== Segment start ==

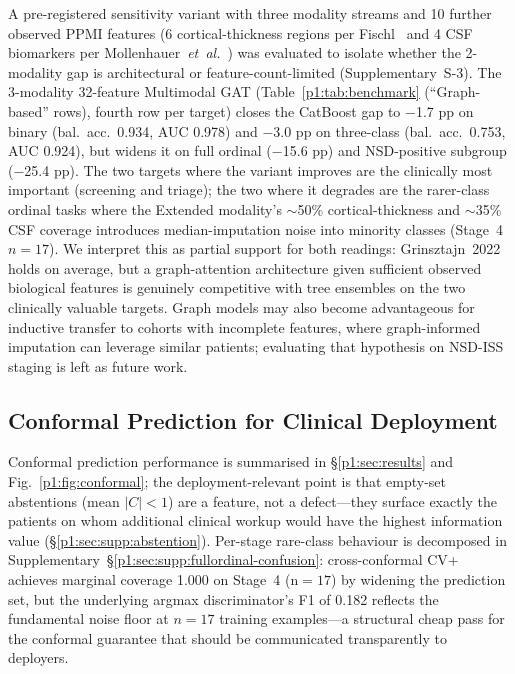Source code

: A pre-registered sensitivity variant with three modality streams and 10 further observed PPMI features (6 cortical-thickness regions per Fischl~\cite{fischl2012} and 4 CSF biomarkers per Mollenhauer~\textit{et~al.}~\cite{mollenhauer2017}) was evaluated to isolate whether the 2-modality gap is architectural or feature-count-limited (Supplementary~S-3). The 3-modality 32-feature Multimodal GAT (Table~\ref{p1:tab:benchmark} (``Graph-based'' rows), fourth row per target) closes the CatBoost gap to $-$1.7 pp on binary (bal.\ acc.\ 0.934, AUC 0.978) and $-$3.0 pp on three-class (bal.\ acc.\ 0.753, AUC 0.924), but widens it on full ordinal ($-$15.6 pp) and NSD-positive subgroup ($-$25.4 pp). The two targets where the variant improves are the clinically most important (screening and triage); the two where it degrades are the rarer-class ordinal tasks where the Extended modality's $\sim$50\% cortical-thickness and $\sim$35\% CSF coverage introduces median-imputation noise into minority classes (Stage~4 $n{=}17$). We interpret this as partial support for both readings: Grinsztajn~2022 holds on average, but a graph-attention architecture given sufficient observed biological features is genuinely competitive with tree ensembles on the two clinically valuable targets. Graph models may also become advantageous for inductive transfer to cohorts with incomplete features, where graph-informed imputation can leverage similar patients; evaluating that hypothesis on NSD-ISS staging is left as future work.

\subsection{Conformal Prediction for Clinical Deployment}
Conformal prediction performance is summarised in \S\ref{p1:sec:results} and Fig.~\ref{p1:fig:conformal}; the deployment-relevant point is that empty-set abstentions (mean $|C|<1$) are a feature, not a defect---they surface exactly the patients on whom additional clinical workup would have the highest information value (\S\ref{p1:sec:supp:abstention}). Per-stage rare-class behaviour is decomposed in Supplementary~\S\ref{p1:sec:supp:fullordinal-confusion}: cross-conformal CV+ achieves marginal coverage 1.000 on Stage~4 (n${=}17$) by widening the prediction set, but the underlying argmax discriminator's F1 of 0.182 reflects the fundamental noise floor at $n{=}17$ training examples---a structural cheap pass for the conformal guarantee that should be communicated transparently to deployers.

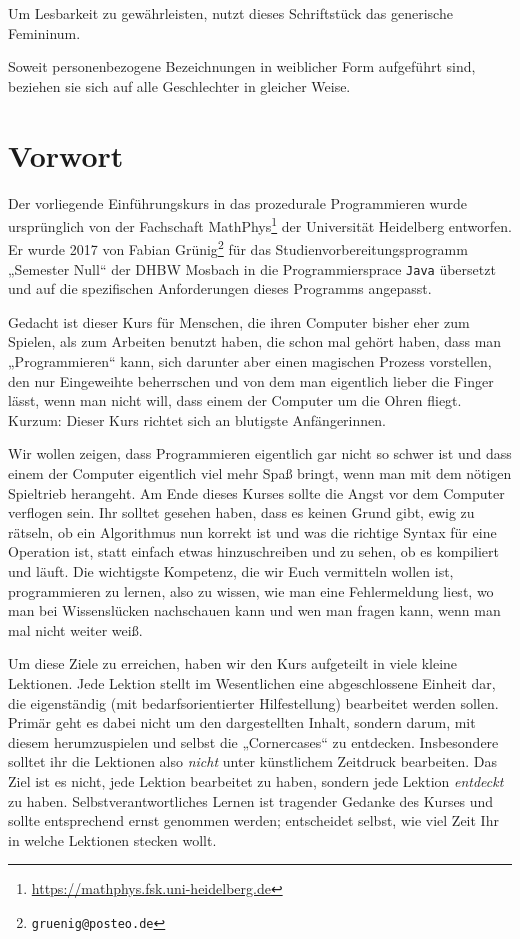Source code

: \documentclass{vorkurs}
\newcommand{\swname}[1]{\texttt{#1}\xspace}
\newcommand{\Java}{\swname{Java}}
\begin{document}
Um Lesbarkeit zu gewährleisten, nutzt dieses Schriftstück das generische
Femininum.

Soweit personenbezogene Bezeichnungen in weiblicher Form aufgeführt sind,
beziehen sie sich auf alle Geschlechter in gleicher Weise.

\clearpage

\chapter*{Vorwort}
\pagestyle{empty}

Der vorliegende Einführungskurs in das prozedurale Programmieren wurde
ursprünglich von der Fachschaft
MathPhys\footnote{\url{https://mathphys.fsk.uni-heidelberg.de}} der Universität
Heidelberg entworfen. Er wurde 2017 von Fabian
Grünig\footnote{\texttt{gruenig@posteo.de}} für das Studienvorbereitungsprogramm
„Semester Null“ der DHBW Mosbach in die Programmiersprace \Java übersetzt und
auf die spezifischen Anforderungen dieses Programms angepasst.

Gedacht ist dieser Kurs für Menschen, die ihren Computer bisher eher zum
Spielen, als zum Arbeiten benutzt haben, die schon mal gehört haben, dass man
„Programmieren“ kann, sich darunter aber einen magischen Prozess vorstellen, den
nur Eingeweihte beherrschen und von dem man eigentlich lieber die Finger lässt,
wenn man nicht will, dass einem der Computer um die Ohren fliegt. Kurzum: Dieser
Kurs richtet sich an blutigste Anfängerinnen.

Wir wollen zeigen, dass Programmieren eigentlich gar nicht so schwer ist und
dass einem der Computer eigentlich viel mehr Spaß bringt, wenn man mit dem
nötigen Spieltrieb herangeht. Am Ende dieses Kurses sollte die Angst vor dem
Computer verflogen sein. Ihr solltet gesehen haben, dass es keinen Grund gibt,
ewig zu rätseln, ob ein Algorithmus nun korrekt ist und was die richtige Syntax
für eine Operation ist, statt einfach etwas hinzuschreiben und zu sehen, ob es
kompiliert und läuft. Die wichtigste Kompetenz, die wir Euch vermitteln wollen
ist, programmieren zu lernen, also zu wissen, wie man eine Fehlermeldung liest,
wo man bei Wissenslücken nachschauen kann und wen man fragen kann, wenn man mal
nicht weiter weiß.

Um diese Ziele zu erreichen, haben wir den Kurs aufgeteilt in viele kleine
Lektionen. Jede Lektion stellt im Wesentlichen eine abgeschlossene Einheit dar,
die eigenständig (mit bedarfsorientierter Hilfestellung) bearbeitet werden
sollen. Primär geht es dabei nicht um den dargestellten Inhalt, sondern darum,
mit diesem herumzuspielen und selbst die „Cornercases“ zu entdecken.
Insbesondere solltet ihr die Lektionen also \emph{nicht} unter künstlichem
Zeitdruck bearbeiten. Das Ziel ist es nicht, jede Lektion bearbeitet zu haben,
sondern jede Lektion \emph{entdeckt} zu haben. Selbstverantwortliches Lernen ist
tragender Gedanke des Kurses und sollte entsprechend ernst genommen werden;
entscheidet selbst, wie viel Zeit Ihr in welche Lektionen stecken wollt.
\end{document}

== Segment end ==

▸ YOUR OBJECTIVE: Verbatim repetition of the entries is required, excluding any pictures.

▸ ANSWER BOX:
Source code

: A pre-registered sensitivity variant with three modality streams and 10 further observed PPMI features (6 cortical-thickness regions per Fischl~\cite{fischl2012} and 4 CSF biomarkers per Mollenhauer~\textit{et~al.}~\cite{mollenhauer2017}) was evaluated to isolate whether the 2-modality gap is architectural or feature-count-limited (Supplementary~S-3). The 3-modality 32-feature Multimodal GAT (Table~\ref{p1:tab:benchmark} (``Graph-based'' rows), fourth row per target) closes the CatBoost gap to $-$1.7 pp on binary (bal.\ acc.\ 0.934, AUC 0.978) and $-$3.0 pp on three-class (bal.\ acc.\ 0.753, AUC 0.924), but widens it on full ordinal ($-$15.6 pp) and NSD-positive subgroup ($-$25.4 pp). The two targets where the variant improves are the clinically most important (screening and triage); the two where it degrades are the rarer-class ordinal tasks where the Extended modality's $\sim$50\% cortical-thickness and $\sim$35\% CSF coverage introduces median-imputation noise into minority classes (Stage~4 $n{=}17$). We interpret this as partial support for both readings: Grinsztajn~2022 holds on average, but a graph-attention architecture given sufficient observed biological features is genuinely competitive with tree ensembles on the two clinically valuable targets. Graph models may also become advantageous for inductive transfer to cohorts with incomplete features, where graph-informed imputation can leverage similar patients; evaluating that hypothesis on NSD-ISS staging is left as future work.

\subsection{Conformal Prediction for Clinical Deployment}
Conformal prediction performance is summarised in \S\ref{p1:sec:results} and Fig.~\ref{p1:fig:conformal}; the deployment-relevant point is that empty-set abstentions (mean $|C|<1$) are a feature, not a defect---they surface exactly the patients on whom additional clinical workup would have the highest information value (\S\ref{p1:sec:supp:abstention}). Per-stage rare-class behaviour is decomposed in Supplementary~\S\ref{p1:sec:supp:fullordinal-confusion}: cross-conformal CV+ achieves marginal coverage 1.000 on Stage~4 (n${=}17$) by widening the prediction set, but the underlying argmax discriminator's F1 of 0.182 reflects the fundamental noise floor at $n{=}17$ training examples---a structural cheap pass for the conformal guarantee that should be communicated transparently to deployers.

Source code

: \documentclass{vorkurs}
\newcommand{\swname}[1]{\texttt{#1}\xspace}
\newcommand{\Java}{\swname{Java}}
\begin{document}
Um Lesbarkeit zu gewährleisten, nutzt dieses Schriftstück das generische
Femininum.

Soweit personenbezogene Bezeichnungen in weiblicher Form aufgeführt sind,
beziehen sie sich auf alle Geschlechter in gleicher Weise.

\clearpage

\chapter*{Vorwort}
\pagestyle{empty}

Der vorliegende Einführungskurs in das prozedurale Programmieren wurde
ursprünglich von der Fachschaft
MathPhys\footnote{\url{https://mathphys.fsk.uni-heidelberg.de}} der Universität
Heidelberg entworfen. Er wurde 2017 von Fabian
Grünig\footnote{\texttt{gruenig@posteo.de}} für das Studienvorbereitungsprogramm
„Semester Null“ der DHBW Mosbach in die Programmiersprace \Java übersetzt und
auf die spezifischen Anforderungen dieses Programms angepasst.

Gedacht ist dieser Kurs für Menschen, die ihren Computer bisher eher zum
Spielen, als zum Arbeiten benutzt haben, die schon mal gehört haben, dass man
„Programmieren“ kann, sich darunter aber einen magischen Prozess vorstellen, den
nur Eingeweihte beherrschen und von dem man eigentlich lieber die Finger lässt,
wenn man nicht will, dass einem der Computer um die Ohren fliegt. Kurzum: Dieser
Kurs richtet sich an blutigste Anfängerinnen.

Wir wollen zeigen, dass Programmieren eigentlich gar nicht so schwer ist und
dass einem der Computer eigentlich viel mehr Spaß bringt, wenn man mit dem
nötigen Spieltrieb herangeht. Am Ende dieses Kurses sollte die Angst vor dem
Computer verflogen sein. Ihr solltet gesehen haben, dass es keinen Grund gibt,
ewig zu rätseln, ob ein Algorithmus nun korrekt ist und was die richtige Syntax
für eine Operation ist, statt einfach etwas hinzuschreiben und zu sehen, ob es
kompiliert und läuft. Die wichtigste Kompetenz, die wir Euch vermitteln wollen
ist, programmieren zu lernen, also zu wissen, wie man eine Fehlermeldung liest,
wo man bei Wissenslücken nachschauen kann und wen man fragen kann, wenn man mal
nicht weiter weiß.

Um diese Ziele zu erreichen, haben wir den Kurs aufgeteilt in viele kleine
Lektionen. Jede Lektion stellt im Wesentlichen eine abgeschlossene Einheit dar,
die eigenständig (mit bedarfsorientierter Hilfestellung) bearbeitet werden
sollen. Primär geht es dabei nicht um den dargestellten Inhalt, sondern darum,
mit diesem herumzuspielen und selbst die „Cornercases“ zu entdecken.
Insbesondere solltet ihr die Lektionen also \emph{nicht} unter künstlichem
Zeitdruck bearbeiten. Das Ziel ist es nicht, jede Lektion bearbeitet zu haben,
sondern jede Lektion \emph{entdeckt} zu haben. Selbstverantwortliches Lernen ist
tragender Gedanke des Kurses und sollte entsprechend ernst genommen werden;
entscheidet selbst, wie viel Zeit Ihr in welche Lektionen stecken wollt.
\end{document}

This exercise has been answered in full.